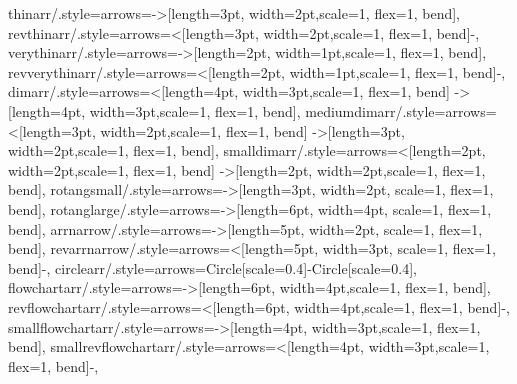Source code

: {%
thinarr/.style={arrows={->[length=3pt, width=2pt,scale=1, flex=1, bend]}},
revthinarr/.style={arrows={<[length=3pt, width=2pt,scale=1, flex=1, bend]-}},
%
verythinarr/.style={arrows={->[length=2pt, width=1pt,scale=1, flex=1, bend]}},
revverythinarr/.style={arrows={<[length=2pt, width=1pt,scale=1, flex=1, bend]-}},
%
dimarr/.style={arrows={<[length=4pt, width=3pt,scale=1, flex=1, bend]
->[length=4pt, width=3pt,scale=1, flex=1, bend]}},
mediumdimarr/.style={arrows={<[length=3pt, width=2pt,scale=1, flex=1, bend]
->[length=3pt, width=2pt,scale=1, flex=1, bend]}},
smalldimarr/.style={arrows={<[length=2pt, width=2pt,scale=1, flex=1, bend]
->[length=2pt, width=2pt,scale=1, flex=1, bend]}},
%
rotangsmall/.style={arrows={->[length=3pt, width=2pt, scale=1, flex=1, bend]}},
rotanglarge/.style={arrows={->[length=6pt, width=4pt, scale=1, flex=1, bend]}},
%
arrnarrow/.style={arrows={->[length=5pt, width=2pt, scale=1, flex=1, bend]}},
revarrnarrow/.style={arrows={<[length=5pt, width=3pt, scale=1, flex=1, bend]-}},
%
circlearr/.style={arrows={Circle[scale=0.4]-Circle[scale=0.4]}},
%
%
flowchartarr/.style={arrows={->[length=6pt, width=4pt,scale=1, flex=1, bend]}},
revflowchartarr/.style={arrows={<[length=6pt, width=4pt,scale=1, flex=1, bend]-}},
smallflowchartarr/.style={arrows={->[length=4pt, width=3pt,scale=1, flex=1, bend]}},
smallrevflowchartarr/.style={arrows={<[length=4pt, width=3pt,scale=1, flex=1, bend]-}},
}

§

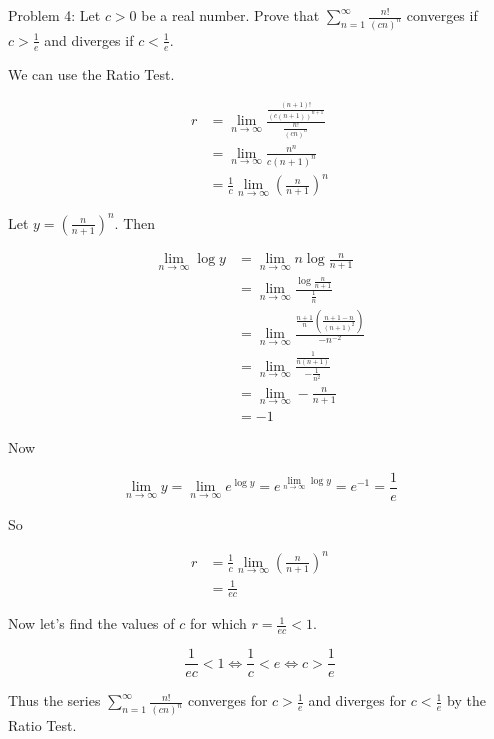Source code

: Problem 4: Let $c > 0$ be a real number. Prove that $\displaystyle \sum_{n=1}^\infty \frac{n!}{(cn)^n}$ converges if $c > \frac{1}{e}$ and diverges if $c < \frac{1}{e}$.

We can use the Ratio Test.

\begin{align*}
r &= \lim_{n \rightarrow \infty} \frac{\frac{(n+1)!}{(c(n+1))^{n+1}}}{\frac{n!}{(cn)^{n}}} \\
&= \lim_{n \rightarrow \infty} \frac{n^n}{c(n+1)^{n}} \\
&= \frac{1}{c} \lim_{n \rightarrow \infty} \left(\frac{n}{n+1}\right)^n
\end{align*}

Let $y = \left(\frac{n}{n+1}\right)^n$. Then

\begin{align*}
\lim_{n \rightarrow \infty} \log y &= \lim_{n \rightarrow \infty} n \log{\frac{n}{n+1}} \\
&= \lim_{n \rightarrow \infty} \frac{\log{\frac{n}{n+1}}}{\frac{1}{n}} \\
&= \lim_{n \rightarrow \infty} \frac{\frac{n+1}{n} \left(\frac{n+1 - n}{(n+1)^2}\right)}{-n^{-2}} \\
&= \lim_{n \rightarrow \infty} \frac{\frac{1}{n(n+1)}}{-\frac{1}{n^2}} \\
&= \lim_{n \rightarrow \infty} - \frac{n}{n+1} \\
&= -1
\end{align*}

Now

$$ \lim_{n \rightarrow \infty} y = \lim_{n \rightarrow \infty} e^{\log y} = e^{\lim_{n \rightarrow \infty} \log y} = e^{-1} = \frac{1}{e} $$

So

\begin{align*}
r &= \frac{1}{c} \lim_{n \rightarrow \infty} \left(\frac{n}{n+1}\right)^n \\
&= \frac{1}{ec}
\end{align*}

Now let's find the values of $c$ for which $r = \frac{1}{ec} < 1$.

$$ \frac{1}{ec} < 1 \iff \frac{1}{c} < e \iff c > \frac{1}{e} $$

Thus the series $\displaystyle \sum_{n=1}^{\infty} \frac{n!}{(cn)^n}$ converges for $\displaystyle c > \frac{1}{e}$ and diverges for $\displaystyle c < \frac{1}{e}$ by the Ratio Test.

§

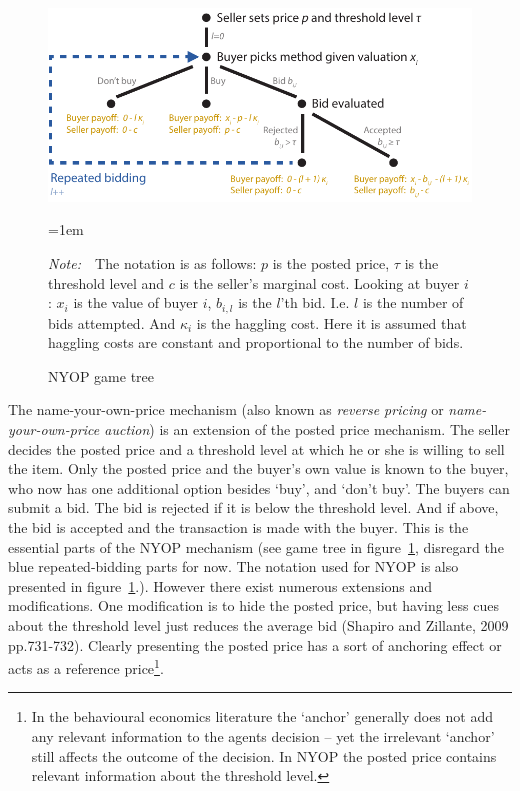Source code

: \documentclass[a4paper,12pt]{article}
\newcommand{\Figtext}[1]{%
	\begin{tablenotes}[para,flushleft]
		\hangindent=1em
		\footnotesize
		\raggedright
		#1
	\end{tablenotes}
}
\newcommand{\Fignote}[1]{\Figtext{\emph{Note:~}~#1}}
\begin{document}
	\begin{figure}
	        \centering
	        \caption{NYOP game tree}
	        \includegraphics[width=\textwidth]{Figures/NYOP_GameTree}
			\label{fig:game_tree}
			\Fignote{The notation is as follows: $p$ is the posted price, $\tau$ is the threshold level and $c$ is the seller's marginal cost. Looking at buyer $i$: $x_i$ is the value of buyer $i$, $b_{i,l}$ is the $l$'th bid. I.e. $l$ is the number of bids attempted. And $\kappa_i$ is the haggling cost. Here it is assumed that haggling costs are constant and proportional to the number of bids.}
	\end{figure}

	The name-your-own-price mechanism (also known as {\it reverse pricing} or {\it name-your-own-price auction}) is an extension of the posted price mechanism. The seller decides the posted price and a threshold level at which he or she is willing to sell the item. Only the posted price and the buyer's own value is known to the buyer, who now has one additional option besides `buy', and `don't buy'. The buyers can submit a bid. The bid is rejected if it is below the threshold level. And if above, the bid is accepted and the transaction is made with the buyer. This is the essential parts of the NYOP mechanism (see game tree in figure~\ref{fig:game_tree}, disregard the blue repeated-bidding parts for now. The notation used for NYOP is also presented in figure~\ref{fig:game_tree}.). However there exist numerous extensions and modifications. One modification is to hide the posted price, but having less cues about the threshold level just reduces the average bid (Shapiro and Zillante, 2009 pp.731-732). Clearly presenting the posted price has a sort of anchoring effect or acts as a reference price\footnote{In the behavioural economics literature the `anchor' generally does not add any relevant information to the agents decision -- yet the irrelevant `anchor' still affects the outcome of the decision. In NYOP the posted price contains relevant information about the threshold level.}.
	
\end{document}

§

__EXERCISE__:
Which lines of the records contain "Test"? Show each of them.

__TASK RESPONSE__:
We can use the Ratio Test.
Thus the series $\displaystyle \sum_{n=1}^{\infty} \frac{n!}{(cn)^n}$ converges for $\displaystyle c > \frac{1}{e}$ and diverges for $\displaystyle c < \frac{1}{e}$ by the Ratio Test.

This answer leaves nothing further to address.